China appoints new official to lead Xinjiang

Beijing has appointed a new official in Xinjiang to replace its strongman in the region, Chen Quanguo, on the American blacklist, as the treatment of Uyghurs crystallizes tensions between China and the West.

Xinjiang (northwest) has long been hit by bloody attacks, targeting civilians in particular and attributed to separatists or Uyghur Islamists. The region is now under strict surveillance.

Chen Quanguo, a former soldier, was since August 2016 the highest Communist official in this territory as large as three times the size of France.

It was after his arrival that information emerged indicating an archipelago of “camps” in the region which Beijing initially denied.

66-year-old Chen Quanguo “no longer occupies” his post, the official China New News Agency announced on Saturday, which did not specify either the reason for the replacement or the future assignment of Mr. Chen.
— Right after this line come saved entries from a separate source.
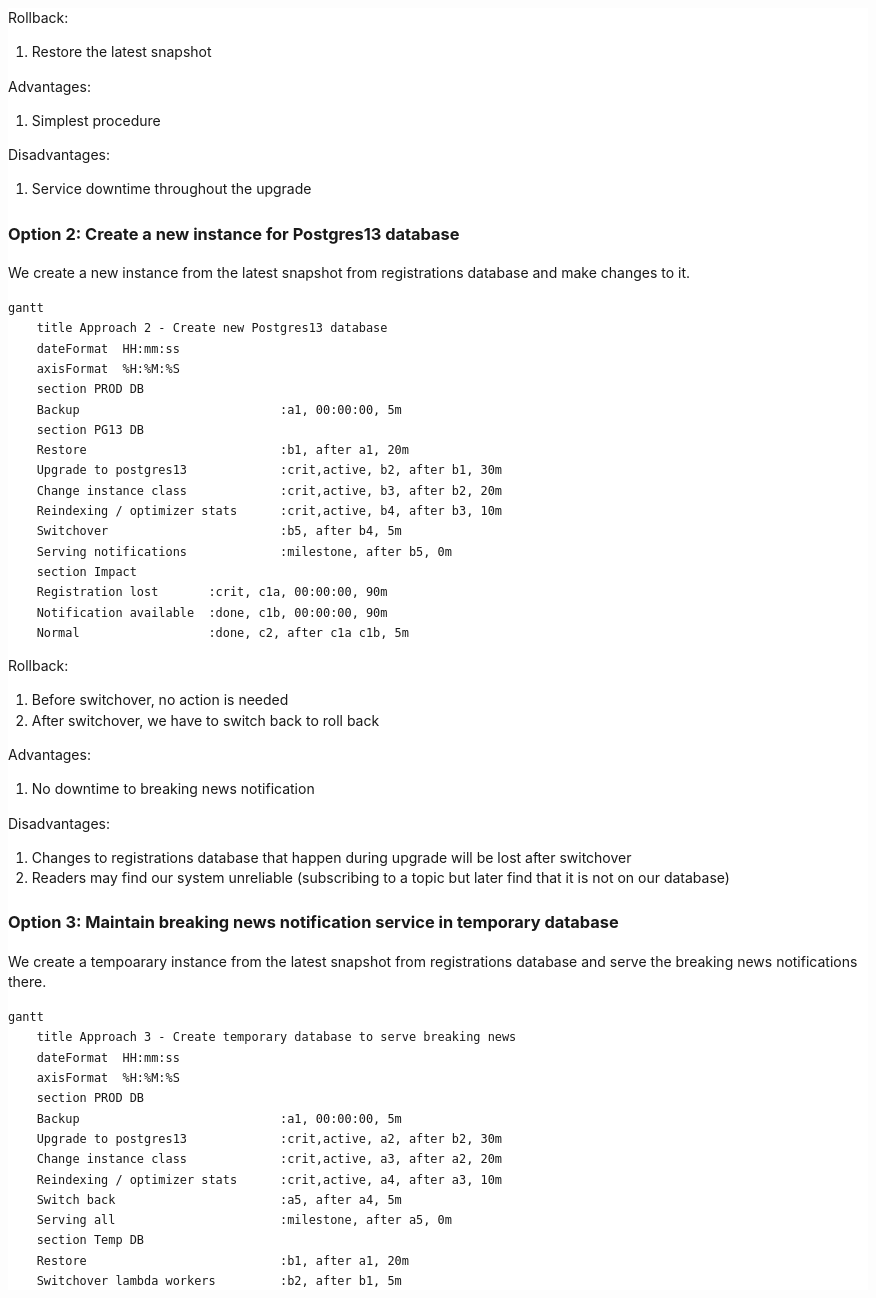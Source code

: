 Rollback:
1. Restore the latest snapshot

Advantages:
1. Simplest procedure

Disadvantages:
1. Service downtime throughout the upgrade


### Option 2: Create a new instance for Postgres13 database

We create a new instance from the latest snapshot from registrations database and make changes to it.

```mermaid
gantt
    title Approach 2 - Create new Postgres13 database
    dateFormat  HH:mm:ss
    axisFormat  %H:%M:%S
    section PROD DB
    Backup                            :a1, 00:00:00, 5m
    section PG13 DB
    Restore                           :b1, after a1, 20m
    Upgrade to postgres13             :crit,active, b2, after b1, 30m
    Change instance class             :crit,active, b3, after b2, 20m
    Reindexing / optimizer stats      :crit,active, b4, after b3, 10m
    Switchover                        :b5, after b4, 5m
    Serving notifications             :milestone, after b5, 0m
    section Impact 
    Registration lost       :crit, c1a, 00:00:00, 90m
    Notification available  :done, c1b, 00:00:00, 90m
    Normal                  :done, c2, after c1a c1b, 5m
```

Rollback:
1. Before switchover, no action is needed
2. After switchover, we have to switch back to roll back

Advantages:
1. No downtime to breaking news notification

Disadvantages:
1. Changes to registrations database that happen during upgrade will be lost after switchover
2. Readers may find our system unreliable (subscribing to a topic but later find that it is not on our database)

### Option 3: Maintain breaking news notification service in temporary database

We create a tempoarary instance from the latest snapshot from registrations database and serve the breaking news notifications there.

```mermaid
gantt
    title Approach 3 - Create temporary database to serve breaking news
    dateFormat  HH:mm:ss
    axisFormat  %H:%M:%S
    section PROD DB
    Backup                            :a1, 00:00:00, 5m
    Upgrade to postgres13             :crit,active, a2, after b2, 30m
    Change instance class             :crit,active, a3, after a2, 20m
    Reindexing / optimizer stats      :crit,active, a4, after a3, 10m
    Switch back                       :a5, after a4, 5m
    Serving all                       :milestone, after a5, 0m
    section Temp DB
    Restore                           :b1, after a1, 20m
    Switchover lambda workers         :b2, after b1, 5m
```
Xinjiang is now at its head Ma Xingrui, who until then ruled the province of Guangdong (south) of which Canton is the capital.

The announcement comes a few days after new sanctions by Washington against Chinese companies accused of violating fundamental rights in Xinjiang.

As such, Chen Quanguo has been targeted since 2020 by US sanctions.

Western studies, based on interpretations of official Chinese documents, testimonies of alleged victims and statistical extrapolations accuse the Chinese authorities of repression against the Uyghurs.

According to human rights associations, more than a million people in Xinjiang are or have been locked up in political re-education centers.

Beijing disputes this figure and speaks of vocational training centers intended to keep “trainees” away from radicalization.

Prior to his post in Xinjiang, Chen Quanguo held the same position as secretary of the Chinese Communist Party (CCP) in Tibet, between 2011 and 2016.

He stood out there for restoring order after demonstrations and a series of fire immolations by Buddhist monks.

In 2017, he became a member of the Political Bureau of the CPC, the 25-member body that rules China: a promotion then widely seen as a reward for the stability found in Xinjiang.

The appointment of a new official in this strategic region of China came on Christmas Day. Beijing generally takes the holidays at this time in the West to dispatch sensitive business.